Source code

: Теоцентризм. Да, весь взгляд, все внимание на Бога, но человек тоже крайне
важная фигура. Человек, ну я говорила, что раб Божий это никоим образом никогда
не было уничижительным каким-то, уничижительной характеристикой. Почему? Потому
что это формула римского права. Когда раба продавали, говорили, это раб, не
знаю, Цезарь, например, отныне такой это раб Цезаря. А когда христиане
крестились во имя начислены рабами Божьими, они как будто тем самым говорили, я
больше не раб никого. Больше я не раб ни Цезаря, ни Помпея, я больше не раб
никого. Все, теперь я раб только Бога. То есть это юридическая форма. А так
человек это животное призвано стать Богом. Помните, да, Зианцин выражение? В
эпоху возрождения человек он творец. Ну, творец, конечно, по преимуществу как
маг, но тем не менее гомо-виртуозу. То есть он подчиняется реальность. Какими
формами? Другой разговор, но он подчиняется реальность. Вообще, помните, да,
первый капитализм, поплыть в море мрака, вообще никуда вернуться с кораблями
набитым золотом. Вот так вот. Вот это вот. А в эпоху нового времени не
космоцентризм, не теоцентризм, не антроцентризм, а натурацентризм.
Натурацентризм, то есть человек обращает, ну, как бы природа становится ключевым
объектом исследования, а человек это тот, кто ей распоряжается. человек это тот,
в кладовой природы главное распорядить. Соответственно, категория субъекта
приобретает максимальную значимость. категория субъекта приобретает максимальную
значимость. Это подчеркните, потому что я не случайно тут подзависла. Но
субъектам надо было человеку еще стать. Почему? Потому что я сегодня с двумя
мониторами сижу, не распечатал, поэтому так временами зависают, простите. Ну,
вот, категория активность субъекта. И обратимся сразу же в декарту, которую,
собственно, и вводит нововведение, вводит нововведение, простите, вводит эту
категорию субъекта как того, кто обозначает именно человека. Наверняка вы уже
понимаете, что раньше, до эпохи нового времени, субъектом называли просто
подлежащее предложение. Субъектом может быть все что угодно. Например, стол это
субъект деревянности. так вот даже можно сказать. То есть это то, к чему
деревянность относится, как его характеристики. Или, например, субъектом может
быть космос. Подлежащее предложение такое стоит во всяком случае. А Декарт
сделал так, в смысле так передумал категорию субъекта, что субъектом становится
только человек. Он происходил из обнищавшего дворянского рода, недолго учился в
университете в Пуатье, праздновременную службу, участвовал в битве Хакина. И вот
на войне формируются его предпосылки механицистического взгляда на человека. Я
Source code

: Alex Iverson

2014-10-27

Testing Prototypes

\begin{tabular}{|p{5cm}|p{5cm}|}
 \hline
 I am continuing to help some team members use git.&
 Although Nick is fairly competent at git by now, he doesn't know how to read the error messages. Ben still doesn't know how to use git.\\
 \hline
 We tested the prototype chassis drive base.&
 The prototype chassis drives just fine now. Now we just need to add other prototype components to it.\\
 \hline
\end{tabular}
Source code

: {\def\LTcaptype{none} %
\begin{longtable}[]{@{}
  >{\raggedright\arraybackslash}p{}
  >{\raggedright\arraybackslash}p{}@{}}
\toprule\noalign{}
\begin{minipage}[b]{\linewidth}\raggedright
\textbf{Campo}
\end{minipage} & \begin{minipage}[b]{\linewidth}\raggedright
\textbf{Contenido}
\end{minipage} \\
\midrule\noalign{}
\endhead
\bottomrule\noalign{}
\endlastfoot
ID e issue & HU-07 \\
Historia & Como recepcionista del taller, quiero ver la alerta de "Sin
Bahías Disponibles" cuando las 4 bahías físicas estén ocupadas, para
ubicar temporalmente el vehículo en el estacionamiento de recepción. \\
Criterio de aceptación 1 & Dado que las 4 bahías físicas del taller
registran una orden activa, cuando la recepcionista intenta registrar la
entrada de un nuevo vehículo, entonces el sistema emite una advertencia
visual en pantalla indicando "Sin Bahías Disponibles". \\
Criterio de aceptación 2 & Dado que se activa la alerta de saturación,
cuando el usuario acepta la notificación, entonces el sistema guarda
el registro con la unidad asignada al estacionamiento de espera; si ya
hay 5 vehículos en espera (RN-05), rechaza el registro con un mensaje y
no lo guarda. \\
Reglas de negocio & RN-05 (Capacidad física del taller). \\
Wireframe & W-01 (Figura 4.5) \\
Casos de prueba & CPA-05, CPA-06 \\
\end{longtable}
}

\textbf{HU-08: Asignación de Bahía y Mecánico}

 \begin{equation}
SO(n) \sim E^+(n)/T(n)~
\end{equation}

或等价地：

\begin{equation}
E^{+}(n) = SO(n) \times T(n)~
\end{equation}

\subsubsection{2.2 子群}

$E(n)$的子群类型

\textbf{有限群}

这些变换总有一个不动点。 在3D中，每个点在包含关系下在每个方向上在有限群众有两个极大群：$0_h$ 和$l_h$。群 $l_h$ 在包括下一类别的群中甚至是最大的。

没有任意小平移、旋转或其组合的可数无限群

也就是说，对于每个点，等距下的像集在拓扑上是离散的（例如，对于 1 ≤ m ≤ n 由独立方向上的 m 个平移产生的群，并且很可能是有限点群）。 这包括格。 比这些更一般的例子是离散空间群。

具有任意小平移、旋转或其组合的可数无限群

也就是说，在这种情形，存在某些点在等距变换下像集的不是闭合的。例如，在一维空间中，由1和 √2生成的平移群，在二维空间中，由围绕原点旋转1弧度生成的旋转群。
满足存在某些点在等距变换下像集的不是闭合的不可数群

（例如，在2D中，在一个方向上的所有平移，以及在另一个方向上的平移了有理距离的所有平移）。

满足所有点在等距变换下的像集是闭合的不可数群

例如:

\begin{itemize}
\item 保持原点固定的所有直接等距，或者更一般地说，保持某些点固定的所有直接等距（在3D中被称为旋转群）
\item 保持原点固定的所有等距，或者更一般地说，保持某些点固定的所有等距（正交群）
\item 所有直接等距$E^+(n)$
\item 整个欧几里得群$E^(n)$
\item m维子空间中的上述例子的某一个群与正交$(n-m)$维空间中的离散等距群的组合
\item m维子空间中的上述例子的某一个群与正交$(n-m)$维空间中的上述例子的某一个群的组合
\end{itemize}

****************

§ Try it: Starting at the line above that holds "в кладовой природы" and ending at the line that holds "вот, категория активность", transcribe each line exactly and include no other lines.

§ Finished exercise:
в кладовой природы главное распорядить. Соответственно, категория субъекта
приобретает максимальную значимость. категория субъекта приобретает максимальную
значимость. Это подчеркните, потому что я не случайно тут подзависла. Но
субъектам надо было человеку еще стать. Почему? Потому что я сегодня с двумя
мониторами сижу, не распечатал, поэтому так временами зависают, простите. Ну,
вот, категория активность субъекта. И обратимся сразу же в декарту, которую,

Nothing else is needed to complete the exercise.